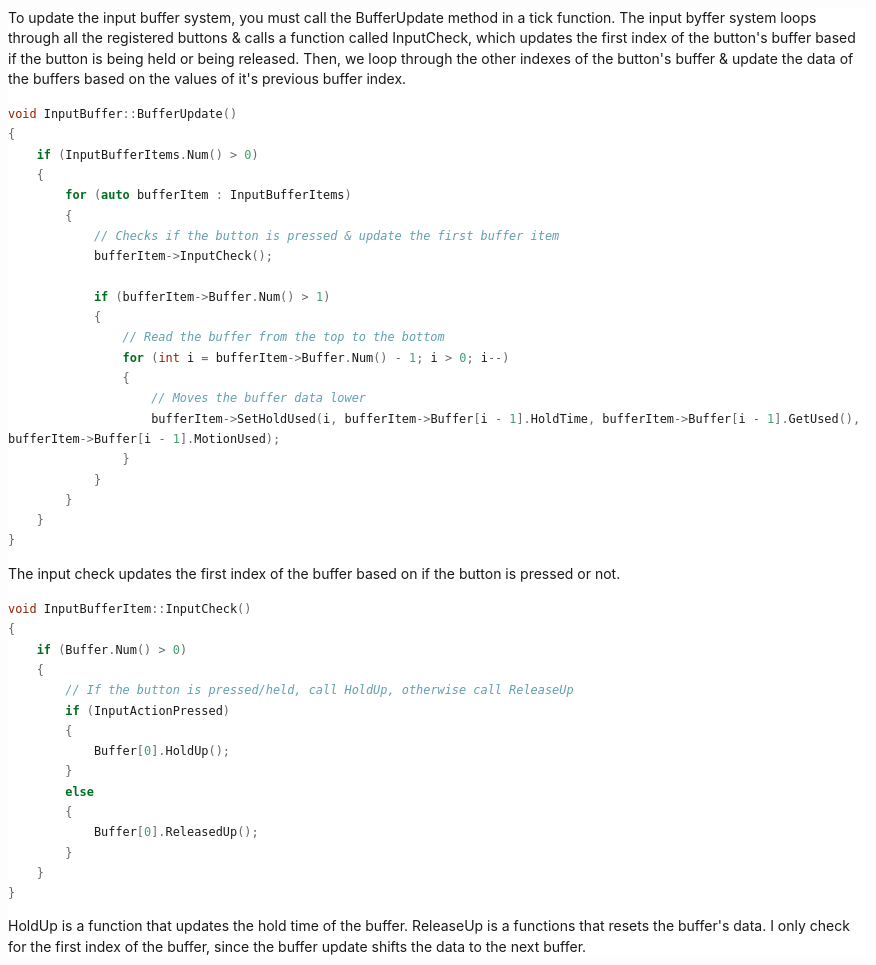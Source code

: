To update the input buffer system, you must call the BufferUpdate method in a tick function. The input byffer system loops through all the registered buttons & calls a function called InputCheck, which updates the first index of the button's buffer based if the button is being held or being released. Then, we loop through the other indexes of the button's buffer & update the data of the buffers based on the values of it's previous buffer index.

```CPP
void InputBuffer::BufferUpdate()
{
    if (InputBufferItems.Num() > 0)
    {
        for (auto bufferItem : InputBufferItems)
        {
            // Checks if the button is pressed & update the first buffer item
            bufferItem->InputCheck();

            if (bufferItem->Buffer.Num() > 1)
            {
				// Read the buffer from the top to the bottom
                for (int i = bufferItem->Buffer.Num() - 1; i > 0; i--)
                {
                    // Moves the buffer data lower
                    bufferItem->SetHoldUsed(i, bufferItem->Buffer[i - 1].HoldTime, bufferItem->Buffer[i - 1].GetUsed(), bufferItem->Buffer[i - 1].MotionUsed);
                }
            }
        }
    }
}
```

The input check updates the first index of the buffer based on if the button is pressed or not.

```CPP
void InputBufferItem::InputCheck()
{
    if (Buffer.Num() > 0)
    {
		// If the button is pressed/held, call HoldUp, otherwise call ReleaseUp
        if (InputActionPressed)
        {
            Buffer[0].HoldUp();
        }
        else
        {
            Buffer[0].ReleasedUp();
        }
    }
}
```

HoldUp is a function that updates the hold time of the buffer. ReleaseUp is a functions that resets the buffer's data. I only check for the first index of the buffer, since the buffer update shifts the data to the next buffer.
◆ ◆ ◆
WHAT THE TASK ASKS ::
Your copy should match the entries exactly, minus the pictures.

YOUR SOLUTION ::
Source code

:To update the input buffer system, you must call the BufferUpdate method in a tick function. The input byffer system loops through all the registered buttons & calls a function called InputCheck, which updates the first index of the button's buffer based if the button is being held or being released. Then, we loop through the other indexes of the button's buffer & update the data of the buffers based on the values of it's previous buffer index.

```CPP
void InputBuffer::BufferUpdate()
{
    if (InputBufferItems.Num() > 0)
    {
        for (auto bufferItem : InputBufferItems)
        {
            // Checks if the button is pressed & update the first buffer item
            bufferItem->InputCheck();

            if (bufferItem->Buffer.Num() > 1)
            {
				// Read the buffer from the top to the bottom
                for (int i = bufferItem->Buffer.Num() - 1; i > 0; i--)
                {
                    // Moves the buffer data lower
                    bufferItem->SetHoldUsed(i, bufferItem->Buffer[i - 1].HoldTime, bufferItem->Buffer[i - 1].GetUsed(), bufferItem->Buffer[i - 1].MotionUsed);
                }
            }
        }
    }
}
```

The input check updates the first index of the buffer based on if the button is pressed or not.

```CPP
void InputBufferItem::InputCheck()
{
    if (Buffer.Num() > 0)
    {
		// If the button is pressed/held, call HoldUp, otherwise call ReleaseUp
        if (InputActionPressed)
        {
            Buffer[0].HoldUp();
        }
        else
        {
            Buffer[0].ReleasedUp();
        }
    }
}
```

HoldUp is a function that updates the hold time of the buffer. ReleaseUp is a functions that resets the buffer's data. I only check for the first index of the buffer, since the buffer update shifts the data to the next buffer.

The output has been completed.